(Required work) The answer must consist only of the lines from the line with "Так же пакет" to the line with "of the methodology](figures/1-pipeline.svg)", both included, exactly as they stand below.
================================
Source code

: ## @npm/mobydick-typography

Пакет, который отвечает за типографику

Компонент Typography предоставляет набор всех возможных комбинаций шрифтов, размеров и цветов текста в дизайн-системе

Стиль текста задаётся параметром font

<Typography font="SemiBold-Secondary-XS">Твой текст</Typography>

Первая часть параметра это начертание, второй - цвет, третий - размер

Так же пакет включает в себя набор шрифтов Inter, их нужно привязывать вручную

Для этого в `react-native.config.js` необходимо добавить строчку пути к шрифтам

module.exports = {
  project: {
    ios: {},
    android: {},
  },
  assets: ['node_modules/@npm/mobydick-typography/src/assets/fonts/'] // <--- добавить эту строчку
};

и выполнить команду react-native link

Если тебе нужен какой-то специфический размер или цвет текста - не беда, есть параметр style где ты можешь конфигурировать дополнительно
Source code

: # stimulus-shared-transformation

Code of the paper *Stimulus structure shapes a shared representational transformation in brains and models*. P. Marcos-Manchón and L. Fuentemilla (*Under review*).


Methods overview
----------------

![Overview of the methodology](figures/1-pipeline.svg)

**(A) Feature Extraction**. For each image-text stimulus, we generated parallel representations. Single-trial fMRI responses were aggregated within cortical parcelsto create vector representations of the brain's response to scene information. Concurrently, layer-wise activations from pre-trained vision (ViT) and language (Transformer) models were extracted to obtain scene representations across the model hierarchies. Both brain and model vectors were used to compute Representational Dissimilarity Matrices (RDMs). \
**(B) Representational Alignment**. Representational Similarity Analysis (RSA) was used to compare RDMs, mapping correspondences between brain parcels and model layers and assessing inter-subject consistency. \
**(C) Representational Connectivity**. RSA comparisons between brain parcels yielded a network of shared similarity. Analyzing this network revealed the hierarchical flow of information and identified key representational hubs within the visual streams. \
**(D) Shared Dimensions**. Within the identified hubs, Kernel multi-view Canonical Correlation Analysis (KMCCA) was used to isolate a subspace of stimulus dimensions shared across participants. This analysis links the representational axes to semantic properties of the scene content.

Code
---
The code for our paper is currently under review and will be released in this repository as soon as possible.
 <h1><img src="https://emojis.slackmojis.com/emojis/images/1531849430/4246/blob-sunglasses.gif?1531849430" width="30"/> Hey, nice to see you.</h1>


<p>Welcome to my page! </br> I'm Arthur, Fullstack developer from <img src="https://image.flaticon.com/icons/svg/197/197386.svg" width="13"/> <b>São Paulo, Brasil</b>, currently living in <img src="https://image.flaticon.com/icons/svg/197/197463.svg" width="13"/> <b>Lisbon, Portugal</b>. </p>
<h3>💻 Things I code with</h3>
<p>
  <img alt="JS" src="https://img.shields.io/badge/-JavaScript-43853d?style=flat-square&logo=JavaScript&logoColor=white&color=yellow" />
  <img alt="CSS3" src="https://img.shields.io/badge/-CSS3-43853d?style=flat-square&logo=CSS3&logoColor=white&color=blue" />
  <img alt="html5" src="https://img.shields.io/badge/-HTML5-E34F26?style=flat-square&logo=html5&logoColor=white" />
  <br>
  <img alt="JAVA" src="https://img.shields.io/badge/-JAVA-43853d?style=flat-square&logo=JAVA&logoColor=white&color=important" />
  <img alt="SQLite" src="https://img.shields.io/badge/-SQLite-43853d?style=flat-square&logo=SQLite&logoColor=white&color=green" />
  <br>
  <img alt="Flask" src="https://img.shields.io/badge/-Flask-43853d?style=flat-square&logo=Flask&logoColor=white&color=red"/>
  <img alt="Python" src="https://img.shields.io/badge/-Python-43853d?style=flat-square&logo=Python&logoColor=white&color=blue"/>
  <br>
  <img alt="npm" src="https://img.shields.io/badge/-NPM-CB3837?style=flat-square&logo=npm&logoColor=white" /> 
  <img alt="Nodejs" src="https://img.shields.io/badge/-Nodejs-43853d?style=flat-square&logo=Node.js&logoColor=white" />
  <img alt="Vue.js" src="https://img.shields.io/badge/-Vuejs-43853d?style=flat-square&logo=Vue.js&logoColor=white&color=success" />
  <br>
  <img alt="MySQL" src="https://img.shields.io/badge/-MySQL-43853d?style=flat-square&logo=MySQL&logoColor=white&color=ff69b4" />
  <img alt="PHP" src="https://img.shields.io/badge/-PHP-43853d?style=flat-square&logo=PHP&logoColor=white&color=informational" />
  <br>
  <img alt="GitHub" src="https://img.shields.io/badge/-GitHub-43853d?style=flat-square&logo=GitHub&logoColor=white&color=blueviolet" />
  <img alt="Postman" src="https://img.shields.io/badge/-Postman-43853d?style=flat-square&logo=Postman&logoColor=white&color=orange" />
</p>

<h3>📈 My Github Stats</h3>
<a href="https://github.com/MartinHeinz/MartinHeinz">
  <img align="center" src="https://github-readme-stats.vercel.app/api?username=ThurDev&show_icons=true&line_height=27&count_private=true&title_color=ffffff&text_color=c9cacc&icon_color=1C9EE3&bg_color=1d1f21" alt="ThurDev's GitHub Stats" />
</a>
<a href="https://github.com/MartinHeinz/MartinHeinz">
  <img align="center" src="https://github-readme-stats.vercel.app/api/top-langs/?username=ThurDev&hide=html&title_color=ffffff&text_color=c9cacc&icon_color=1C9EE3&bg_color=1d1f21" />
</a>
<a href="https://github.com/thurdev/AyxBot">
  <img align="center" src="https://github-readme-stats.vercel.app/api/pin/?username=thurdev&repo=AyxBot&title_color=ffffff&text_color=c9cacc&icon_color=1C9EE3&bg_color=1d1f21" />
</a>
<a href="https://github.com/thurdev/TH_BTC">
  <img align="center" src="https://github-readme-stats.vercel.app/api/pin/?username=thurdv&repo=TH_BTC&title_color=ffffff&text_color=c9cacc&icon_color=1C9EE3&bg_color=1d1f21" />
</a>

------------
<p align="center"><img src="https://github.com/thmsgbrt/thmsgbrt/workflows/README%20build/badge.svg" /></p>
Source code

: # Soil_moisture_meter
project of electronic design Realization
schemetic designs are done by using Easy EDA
================================
(Answer box)
Так же пакет включает в себя набор шрифтов Inter, их нужно привязывать вручную

Для этого в `react-native.config.js` необходимо добавить строчку пути к шрифтам

module.exports = {
  project: {
    ios: {},
    android: {},
  },
  assets: ['node_modules/@npm/mobydick-typography/src/assets/fonts/'] // <--- добавить эту строчку
};

и выполнить команду react-native link

Если тебе нужен какой-то специфический размер или цвет текста - не беда, есть параметр style где ты можешь конфигурировать дополнительно
Source code

: # stimulus-shared-transformation

Code of the paper *Stimulus structure shapes a shared representational transformation in brains and models*. P. Marcos-Manchón and L. Fuentemilla (*Under review*).


Methods overview
----------------

![Overview of the methodology](figures/1-pipeline.svg)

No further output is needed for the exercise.